The American Dream has long centered around the home, and no one beats America when it comes to dreaming big. Literally.
Since the 1950s, homes have doubled in size, and we’ve continued to fill them with more and more stuff. However, since the recession, people are finally beginning to question if they really need all that extra space.
In Daniel Pink’s fantastic book, A Whole New Mind, he notes the paradox that "while living standards have risen steadily decade after decade, personal, family, and life satisfaction haven’t budged. That’s why more people – liberated by prosperity but not fulfilled by it- are resolving the paradox by searching for meaning.”
That meaning is much easier to find when your family members aren’t nine rooms away watching the flatscreen in their bathroom.
From an eco-perspective, unnecessarily large homes mean that additional building materials are manufactured and transported, and additional furnishings must be purchased to fill the additional square footage. Once completed the space must be heated, cooled, and cleaned for years to come.
Don’t get me wrong, I’m not suggesting that everyone live in a 600 square foot one bedroom home (though several of my architect friends in Europe live in stunning small spaces). Different people have different family sizes, lifestyles, hobbies, and each home must be able to accommodate their needs.
A good architect can create a clever plan that accommodates a clients needs, has a graceful ‘flow’, and minimizes square footage, and can help to ensure that your home reflects the things that are meaningful in your life.
Rather than getting stuck in the ‘bigger is better’ mentality of the recent past, try shifting to a ‘better is better’ state of mind.

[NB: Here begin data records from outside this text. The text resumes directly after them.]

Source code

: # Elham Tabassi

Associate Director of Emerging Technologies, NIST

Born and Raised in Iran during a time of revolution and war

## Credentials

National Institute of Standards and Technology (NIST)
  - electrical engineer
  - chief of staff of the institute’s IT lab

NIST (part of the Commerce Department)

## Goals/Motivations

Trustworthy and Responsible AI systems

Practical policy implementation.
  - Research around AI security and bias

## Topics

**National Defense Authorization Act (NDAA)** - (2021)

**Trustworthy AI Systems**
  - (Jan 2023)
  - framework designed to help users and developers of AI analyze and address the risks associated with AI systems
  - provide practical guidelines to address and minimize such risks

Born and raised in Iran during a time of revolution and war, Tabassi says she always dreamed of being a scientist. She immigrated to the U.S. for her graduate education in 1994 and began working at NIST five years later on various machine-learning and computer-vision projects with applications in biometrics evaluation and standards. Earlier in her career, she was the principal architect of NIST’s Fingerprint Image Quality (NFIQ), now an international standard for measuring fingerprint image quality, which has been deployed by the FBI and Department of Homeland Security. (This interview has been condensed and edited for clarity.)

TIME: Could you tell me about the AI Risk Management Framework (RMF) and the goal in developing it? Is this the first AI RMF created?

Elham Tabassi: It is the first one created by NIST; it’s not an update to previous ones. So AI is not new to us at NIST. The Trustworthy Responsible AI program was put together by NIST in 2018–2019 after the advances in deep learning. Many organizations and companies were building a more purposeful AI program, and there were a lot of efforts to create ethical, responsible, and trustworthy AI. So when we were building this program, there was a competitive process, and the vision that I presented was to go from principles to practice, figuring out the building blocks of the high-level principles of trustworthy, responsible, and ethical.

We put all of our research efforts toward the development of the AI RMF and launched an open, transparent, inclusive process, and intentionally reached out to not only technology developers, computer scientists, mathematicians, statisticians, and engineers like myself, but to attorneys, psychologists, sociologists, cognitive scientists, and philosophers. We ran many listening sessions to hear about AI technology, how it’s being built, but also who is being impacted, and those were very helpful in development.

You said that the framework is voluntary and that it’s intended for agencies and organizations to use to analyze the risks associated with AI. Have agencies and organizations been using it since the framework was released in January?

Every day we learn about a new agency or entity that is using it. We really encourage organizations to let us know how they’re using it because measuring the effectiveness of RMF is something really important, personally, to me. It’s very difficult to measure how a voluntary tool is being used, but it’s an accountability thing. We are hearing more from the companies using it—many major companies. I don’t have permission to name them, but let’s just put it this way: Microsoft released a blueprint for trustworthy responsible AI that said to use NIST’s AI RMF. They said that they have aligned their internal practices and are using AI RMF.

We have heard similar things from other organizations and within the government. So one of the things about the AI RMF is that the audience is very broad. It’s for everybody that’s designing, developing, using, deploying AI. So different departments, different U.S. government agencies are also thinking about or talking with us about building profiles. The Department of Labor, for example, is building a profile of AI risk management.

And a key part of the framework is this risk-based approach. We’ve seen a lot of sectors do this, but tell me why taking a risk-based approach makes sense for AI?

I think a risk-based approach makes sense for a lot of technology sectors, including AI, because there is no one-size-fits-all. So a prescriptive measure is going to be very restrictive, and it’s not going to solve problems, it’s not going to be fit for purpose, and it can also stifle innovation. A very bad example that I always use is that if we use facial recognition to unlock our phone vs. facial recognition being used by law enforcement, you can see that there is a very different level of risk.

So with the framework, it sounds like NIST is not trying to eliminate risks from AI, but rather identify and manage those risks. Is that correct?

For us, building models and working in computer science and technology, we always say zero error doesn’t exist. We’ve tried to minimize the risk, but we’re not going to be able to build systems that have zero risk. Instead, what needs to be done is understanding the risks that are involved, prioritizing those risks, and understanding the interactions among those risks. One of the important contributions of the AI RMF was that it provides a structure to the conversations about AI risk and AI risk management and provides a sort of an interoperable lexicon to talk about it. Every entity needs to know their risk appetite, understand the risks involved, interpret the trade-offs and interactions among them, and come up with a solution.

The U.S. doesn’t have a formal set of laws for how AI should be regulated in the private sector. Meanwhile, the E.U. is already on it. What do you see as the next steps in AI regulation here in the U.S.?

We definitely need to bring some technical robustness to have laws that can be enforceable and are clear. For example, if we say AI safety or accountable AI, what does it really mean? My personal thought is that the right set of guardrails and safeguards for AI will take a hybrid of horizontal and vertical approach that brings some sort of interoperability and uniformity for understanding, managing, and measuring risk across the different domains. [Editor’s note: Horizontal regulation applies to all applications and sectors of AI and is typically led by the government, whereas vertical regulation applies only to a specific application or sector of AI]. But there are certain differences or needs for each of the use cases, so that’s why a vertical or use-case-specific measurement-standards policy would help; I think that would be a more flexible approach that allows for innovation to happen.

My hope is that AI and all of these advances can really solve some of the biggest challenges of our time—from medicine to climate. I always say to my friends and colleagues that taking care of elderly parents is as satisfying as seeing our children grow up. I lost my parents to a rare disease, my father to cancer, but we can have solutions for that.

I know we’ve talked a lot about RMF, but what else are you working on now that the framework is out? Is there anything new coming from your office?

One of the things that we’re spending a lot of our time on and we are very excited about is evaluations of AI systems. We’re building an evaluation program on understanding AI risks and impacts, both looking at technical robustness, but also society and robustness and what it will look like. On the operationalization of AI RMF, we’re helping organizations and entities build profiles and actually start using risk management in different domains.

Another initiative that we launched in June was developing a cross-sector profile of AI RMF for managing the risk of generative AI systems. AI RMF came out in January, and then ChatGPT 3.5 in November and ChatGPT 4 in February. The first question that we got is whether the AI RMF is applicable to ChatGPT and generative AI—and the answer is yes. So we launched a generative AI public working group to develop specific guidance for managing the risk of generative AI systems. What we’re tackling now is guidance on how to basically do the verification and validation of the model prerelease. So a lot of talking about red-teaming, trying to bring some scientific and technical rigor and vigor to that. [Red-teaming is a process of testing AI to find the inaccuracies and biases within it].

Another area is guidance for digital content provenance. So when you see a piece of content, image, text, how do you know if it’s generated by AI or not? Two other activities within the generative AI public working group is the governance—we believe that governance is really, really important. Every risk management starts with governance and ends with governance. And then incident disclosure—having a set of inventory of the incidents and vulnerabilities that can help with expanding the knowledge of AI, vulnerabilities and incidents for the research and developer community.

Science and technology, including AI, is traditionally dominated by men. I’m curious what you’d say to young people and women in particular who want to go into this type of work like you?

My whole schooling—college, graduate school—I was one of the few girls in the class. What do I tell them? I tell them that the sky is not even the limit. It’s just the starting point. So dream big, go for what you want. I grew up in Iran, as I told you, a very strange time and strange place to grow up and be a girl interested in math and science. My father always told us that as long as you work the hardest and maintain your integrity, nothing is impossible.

Get one handmade table instead of a cheap knockoff you’ll replace in a few years anyway.
And all those scary upfront costs that come with going green? They can nearly disappear if you trim back the square footage a bit.
If you’re building or moving, step back and ask yourself if you really need a guest kitchen or a playroom for each of your children. Rather than spending all your time heating and cooling and maintaining your big house, spend it enjoying the things that give you meaning in a home that is ‘big enough’.